Scientists watching a Midwestern thunderstorm discovered it sucking a river of ozone from high in the sky and dumping it in the lower atmosphere, a find that may require them to tweak some computer models that simulate the impacts of climate change.
While ozone acts as a shield against ultraviolet radiation when it's in the upper reaches of the atmosphere, it's a source of pollution and a heat-trapping greenhouse gas when it's near the Earth's surface.
Instruments aboard a NASA jet picked up what researchers called a "ram's horn" of ozone, a pathway swirling downward around the edge of a May 2012 storm over Kansas.
Thunderstorms were already known to produce ozone through lightning, which releases a burst of nitrogen oxides that then react with other trace gases.
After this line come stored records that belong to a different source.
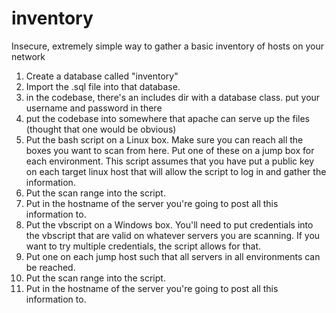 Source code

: # inventory
Insecure, extremely simple way to gather a basic inventory of hosts on your network

1. Create a database called "inventory"
2. Import the .sql file into that database.
3. in the codebase, there's an includes dir with a database class.  put your username and password in there
4. put the codebase into somewhere that apache can serve up the files (thought that one would be obvious)
5. Put the bash script on a Linux box.  Make sure you can reach all the boxes you want to scan from here.  Put one of these on a jump box for each environment. This script assumes that you have put a public key on each target linux host that will allow the script to log in and gather the information.
6. Put the scan range into the script.
7. Put in the hostname of the server you're going to post all this information to.
8. Put the vbscript on a Windows box. You'll need to put credentials into the vbscript that are valid on whatever servers you are scanning.  If you want to try multiple credentials, the script allows for that.
9. Put one on each jump host such that all servers in all environments can be reached.
10. Put the scan range into the script.
11. Put in the hostname of the server you're going to post all this information to.
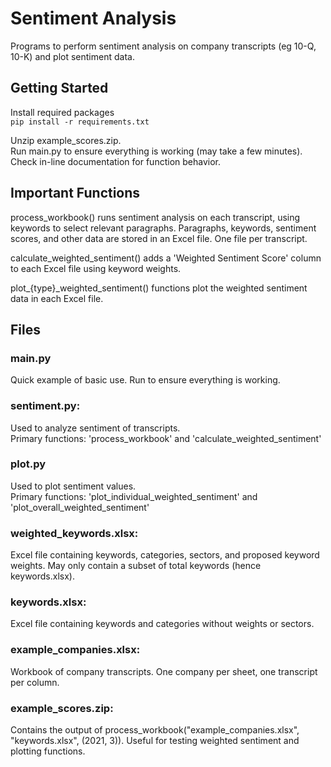 # Sentiment Analysis

Programs to perform sentiment analysis on company transcripts (eg 10-Q, 10-K) and plot sentiment data.

## Getting Started

Install required packages  
`pip install -r requirements.txt`

Unzip example_scores.zip.  
Run main.py to ensure everything is working (may take a few minutes).
Check in-line documentation for function behavior.

## Important Functions

process_workbook() runs sentiment analysis on each transcript, using keywords to select relevant paragraphs. Paragraphs, keywords, sentiment scores, and other data are stored in an Excel file. One file per transcript.

calculate_weighted_sentiment() adds a 'Weighted Sentiment Score' column to each Excel file using keyword weights.

plot_{type}_weighted_sentiment() functions plot the weighted sentiment data in each Excel file.

## Files

### main.py

Quick example of basic use. Run to ensure everything is working.

### sentiment.py:

Used to analyze sentiment of transcripts.  
Primary functions: 'process_workbook' and 'calculate_weighted_sentiment'

### plot.py

Used to plot sentiment values.  
Primary functions: 'plot_individual_weighted_sentiment' and 'plot_overall_weighted_sentiment'

### weighted_keywords.xlsx:

Excel file containing keywords, categories, sectors, and proposed keyword weights. May only contain a subset of total keywords (hence keywords.xlsx).

### keywords.xlsx:

Excel file containing keywords and categories without weights or sectors.

### example_companies.xlsx:

Workbook of company transcripts. One company per sheet, one transcript per column.

### example_scores.zip:

Contains the output of process_workbook("example_companies.xlsx", "keywords.xlsx", (2021, 3)). Useful for testing weighted sentiment and plotting functions.
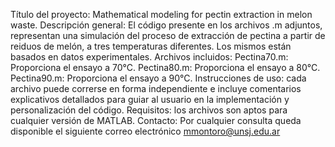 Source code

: Título del proyecto: Mathematical modeling for pectin extraction in melon waste.
Descripción general: El código presente en los archivos .m adjuntos, representan una simulación del proceso de extracción de pectina a partir de reiduos de melón, a tres temperaturas diferentes. Los mismos están basados en datos experimentales.
Archivos incluidos:
Pectina70.m: Proporciona el ensayo a 70°C.
Pectina80.m: Proporciona el ensayo a 80°C.
Pectina90.m: Proporciona el ensayo a 90°C. 
Instrucciones de uso: cada archivo puede correrse en forma independiente e incluye comentarios explicativos detallados para guiar al usuario en la implementación y personalización del código.
Requisitos: los archivos son aptos para cualquier versión de MATLAB.
Contacto: Por cualquier consulta queda disponible el siguiente correo electrónico mmontoro@unsj.edu.ar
University of Oklahoma meteorologist Cameron Homeyer told VICE News the "ram's horn" drew ozone from the stratosphere down to the troposphere, the closest level of the atmosphere to Earth's surface, at higher levels than normally produced by lightning.
"The climate is especially sensitive to changes in ozone there, in the upper troposphere and lower stratosphere," said Homeyer, the co-author of a new paper on the find. "In this case, what you're doing is enhancing the effective concentration of ozone in the upper troposphere by encouraging more rapid transport from the stratosphere downwards."
The findings have been published in the peer-reviewed journal Geophysical Research Letters. Previous studies had suggested that storms were drawing ozone out of the stratosphere and into the troposphere, the layer of air closest to the Earth, but this is "the first unambiguous observation" of the process, the paper states. Scientists also reproduced the effect in a computer simulation on the ground, Homeyer said.
Computer models used to predict climate change may need to be adjusted for a new source of ozone.
The findings suggest computer models used to predict climate change may need to be adjusted for a new source of ozone, the authors wrote.
"This may be a significant pathway because hundreds of these deep convective storms occur over the continental U.S. during summer," they wrote.
Homeyer cautioned that the effect has been documented in only one storm, and further study is going to be needed.
"We don't have very many additional measurements like this — direct measurements at the edge of a storm — to be able to say how often this is happening," he said. "Is it happening around every storm? Is it only a particular type of storm? Those are some of the questions that still remain."
Research meteorologist Lesley Ott, who has studied atmospheric ozone for NASA, called it "a really important topic."
"All of the things that control ozone have a really strong impact on tropospheric chemistry," Ott told VICE News. "And that affects things where we live, eventually, down near the surface."
But she said thunderstorms "can be very individual kinds of beasts."
"We need more research to understand how representative this is, how common this is," she said. "When we have a better sense of how it fits into the big picture, then we can start to think about how important this is to include in climate models and trying to find better ways to do that."